Prepare SDS-PAGE gel according to the standard method, add 10 μL of tissue lysate with a protein concentration of 5 mg/ml into the sample hole of the vertical electrophoresis tank, and perform electrophoresis at a constant voltage of 80V. When the sample runs through the stacking gel and forms a straight line, replace 120V voltage, electrophoresis until the bromophenol blue indicator completely runs out of the separation gel, the electrophoresis is terminated, and the protein is transferred to the NC membrane by using the wet transfer method and constant voltage of 100V for 90 minutes. The VgR antibody obtained in Example 4 was used as the primary antibody. After dilution of 1:500, it was hybridized with the above wet-transferred NC membrane for 2 hours at room temperature, and then hybridized with HRP-labeled goat anti-rabbit antibody for 2 hours at room temperature. DAB chromogenic method was used for color development to obtain the results of immunoblotting.

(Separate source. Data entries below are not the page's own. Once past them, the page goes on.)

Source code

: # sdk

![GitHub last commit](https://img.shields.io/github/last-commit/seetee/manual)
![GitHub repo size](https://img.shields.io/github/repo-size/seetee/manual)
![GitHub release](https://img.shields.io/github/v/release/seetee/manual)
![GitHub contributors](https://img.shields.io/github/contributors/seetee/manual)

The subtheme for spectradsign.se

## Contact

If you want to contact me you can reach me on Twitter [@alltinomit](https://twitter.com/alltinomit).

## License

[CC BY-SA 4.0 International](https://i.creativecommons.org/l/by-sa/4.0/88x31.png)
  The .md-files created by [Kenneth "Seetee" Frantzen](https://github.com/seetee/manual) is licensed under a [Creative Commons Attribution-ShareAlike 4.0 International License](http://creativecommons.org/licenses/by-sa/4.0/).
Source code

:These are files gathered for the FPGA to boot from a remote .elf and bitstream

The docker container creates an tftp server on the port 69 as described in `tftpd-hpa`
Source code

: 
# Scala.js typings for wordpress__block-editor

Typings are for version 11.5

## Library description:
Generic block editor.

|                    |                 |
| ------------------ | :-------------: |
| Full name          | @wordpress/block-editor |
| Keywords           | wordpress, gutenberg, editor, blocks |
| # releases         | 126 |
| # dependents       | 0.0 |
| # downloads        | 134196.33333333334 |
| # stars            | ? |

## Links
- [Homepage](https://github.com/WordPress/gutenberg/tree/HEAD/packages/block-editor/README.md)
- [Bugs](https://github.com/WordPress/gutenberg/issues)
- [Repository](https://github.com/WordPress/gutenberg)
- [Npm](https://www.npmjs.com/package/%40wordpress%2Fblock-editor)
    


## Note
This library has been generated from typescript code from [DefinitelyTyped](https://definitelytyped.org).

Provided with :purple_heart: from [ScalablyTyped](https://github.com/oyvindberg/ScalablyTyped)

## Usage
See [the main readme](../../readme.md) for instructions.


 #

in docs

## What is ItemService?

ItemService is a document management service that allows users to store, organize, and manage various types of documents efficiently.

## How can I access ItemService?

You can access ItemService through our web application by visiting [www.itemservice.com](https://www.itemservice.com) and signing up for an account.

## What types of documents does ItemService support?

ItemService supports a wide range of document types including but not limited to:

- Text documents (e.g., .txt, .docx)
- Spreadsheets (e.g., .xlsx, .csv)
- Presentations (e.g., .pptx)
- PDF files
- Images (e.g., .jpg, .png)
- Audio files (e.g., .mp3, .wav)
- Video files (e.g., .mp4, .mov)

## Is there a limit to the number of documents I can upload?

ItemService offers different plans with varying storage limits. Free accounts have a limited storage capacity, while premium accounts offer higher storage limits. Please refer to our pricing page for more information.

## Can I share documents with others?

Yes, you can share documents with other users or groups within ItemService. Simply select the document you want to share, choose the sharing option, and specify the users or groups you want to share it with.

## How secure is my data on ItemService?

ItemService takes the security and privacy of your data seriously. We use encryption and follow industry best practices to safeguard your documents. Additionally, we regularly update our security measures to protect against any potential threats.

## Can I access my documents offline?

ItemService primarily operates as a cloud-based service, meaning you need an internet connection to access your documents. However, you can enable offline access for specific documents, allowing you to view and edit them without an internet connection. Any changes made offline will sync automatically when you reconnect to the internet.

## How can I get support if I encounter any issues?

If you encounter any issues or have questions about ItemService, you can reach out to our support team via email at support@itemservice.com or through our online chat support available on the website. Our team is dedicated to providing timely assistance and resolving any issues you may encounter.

Example 7: Immunofluorescence analysis of VgR antibody to detect the expression of VgR protein in the tissue

Dissect out the ovary of the brown planthopper, fix the ovary with 4% formaldehyde solution, and seal it with blocking solution. The VgR antibody obtained in Example 4 is used as the primary antibody, diluted 1:100, incubated overnight at 4°C, and then labeled with Dylight488 The goat anti-rabbit fluorescent secondary antibody was used as the secondary antibody, diluted 1:50, incubated for 1 hour, the unreacted fluorescent secondary antibody was washed, the tissue sample was covered with fluorescent anti-fade agent, the fluorescence was observed and photographed. The experimental results of this example show that VgR is generally expressed in the ovary of the brown planthopper.

SEQUENCE LISTING

<110> China Jiliang Institute

<120> A brown planthopper VgR polypeptide and its polyclonal antibody preparation method

<130> 2015

<160> 1

<170> PatentIn version 3.5

<210> 1

<211> 14

<212> PRT

<213> Nilaparvata lugens

<223> Nilaparvata lugens vitellin receptor VgR polypeptide

<400> 1

Arg Lys Gly Asn Ala Asp Gln Ser Val Ala Thr Lys Ser Asp

1 5 10

Claims (5)

1. A VgR polypeptide, characterized in that: the amino acid sequence is RKGNADQSVATKSD. 2. a rabbit anti-BPH VgR polypeptide antibody preparation method, characterized in that: by VgR polypeptide sequence synthesis modified polypeptide according to claim 1, the synthetic modified polypeptide and carrier protein cross-linked to form composite protein, with composite protein immunization animal , take the blood of the immunized animal to prepare antiserum, and separate and purify the antibody from the serum. 3. a kind of antibody preparation method of rabbit anti-BPH VgR polypeptide according to claim 2, it is characterized in that: described modified polypeptide is to add a cysteine residue at the tail end of amino acid sequence of claim 1, described The carrier protein is keyhole limpet hemocyanin (KLH) or bovine serum albumin (BSA), and the sulfhydryl group of the modified polypeptide is covalently cross-linked with the amino group of the carrier protein through a cross-linking agent to form a composite protein. 4. the antibody preparation method of a kind of rabbit anti-BPH VgR polypeptide according to claim 3, it is characterized in that: after described composite protein is mixed with immune adjuvant emulsification, in rabbit back by subcutaneous injection, after initial immunization, by 3 A booster immunization was performed to obtain antiserum. 5. A method for preparing a rabbit antibody against the N. lugens planthopper VgR polypeptide according to claim 4, characterized in that: the antiserum obtained in claim 4 can obtain high-purity antibodies from the antiserum after polypeptide affinity purification.